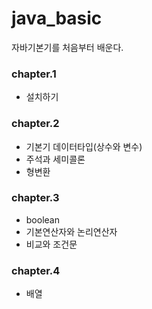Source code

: # java_basic
자바기본기를 처음부터 배운다.

### chapter.1 
- 설치하기

### chapter.2 
- 기본기 데이터타입(상수와 변수)
- 주석과 세미콜론
- 형변환

### chapter.3
- boolean
- 기본연산자와 논리연산자
- 비교와 조건문

### chapter.4
- 배열
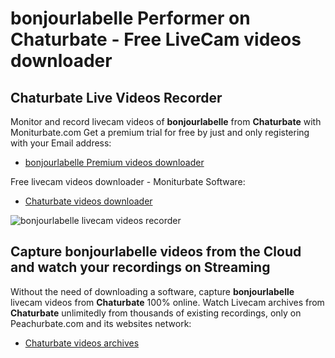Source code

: # bonjourlabelle Performer on Chaturbate - Free LiveCam videos downloader

## Chaturbate Live Videos Recorder

Monitor and record livecam videos of **bonjourlabelle** from **Chaturbate** with Moniturbate.com
Get a premium trial for free by just and only registering with your Email address:
* [bonjourlabelle Premium videos downloader](https://moniturbate.com/request-demo-licence-key.html)

Free livecam videos downloader - Moniturbate Software:
* [Chaturbate videos downloader](https://moniturbate.com/moniturbate-download-software.html)

![bonjourlabelle livecam videos recorder](https://peachurnet.com/templates/moniturbate-software.png)


## Capture bonjourlabelle videos from the Cloud and watch your recordings on Streaming

Without the need of downloading a software, capture **bonjourlabelle** livecam videos from **Chaturbate** 100% online.
Watch Livecam archives from **Chaturbate** unlimitedly from thousands of existing recordings, only on Peachurbate.com and its websites network:
* [Chaturbate videos archives](https://peachurnet.com/)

Exercise prompt:
Take the lines from the one holding "- 기본연산자와 논리연산자" through the last line of the data above and copy them exactly, both ends included, omitting all pictures.

Finished exercise:
- 기본연산자와 논리연산자
- 비교와 조건문

### chapter.4
- 배열
Source code

: # bonjourlabelle Performer on Chaturbate - Free LiveCam videos downloader

## Chaturbate Live Videos Recorder

Monitor and record livecam videos of **bonjourlabelle** from **Chaturbate** with Moniturbate.com
Get a premium trial for free by just and only registering with your Email address:
* [bonjourlabelle Premium videos downloader](https://moniturbate.com/request-demo-licence-key.html)

Free livecam videos downloader - Moniturbate Software:
* [Chaturbate videos downloader](https://moniturbate.com/moniturbate-download-software.html)

![bonjourlabelle livecam videos recorder](https://peachurnet.com/templates/moniturbate-software.png)


## Capture bonjourlabelle videos from the Cloud and watch your recordings on Streaming

Without the need of downloading a software, capture **bonjourlabelle** livecam videos from **Chaturbate** 100% online.
Watch Livecam archives from **Chaturbate** unlimitedly from thousands of existing recordings, only on Peachurbate.com and its websites network:
* [Chaturbate videos archives](https://peachurnet.com/)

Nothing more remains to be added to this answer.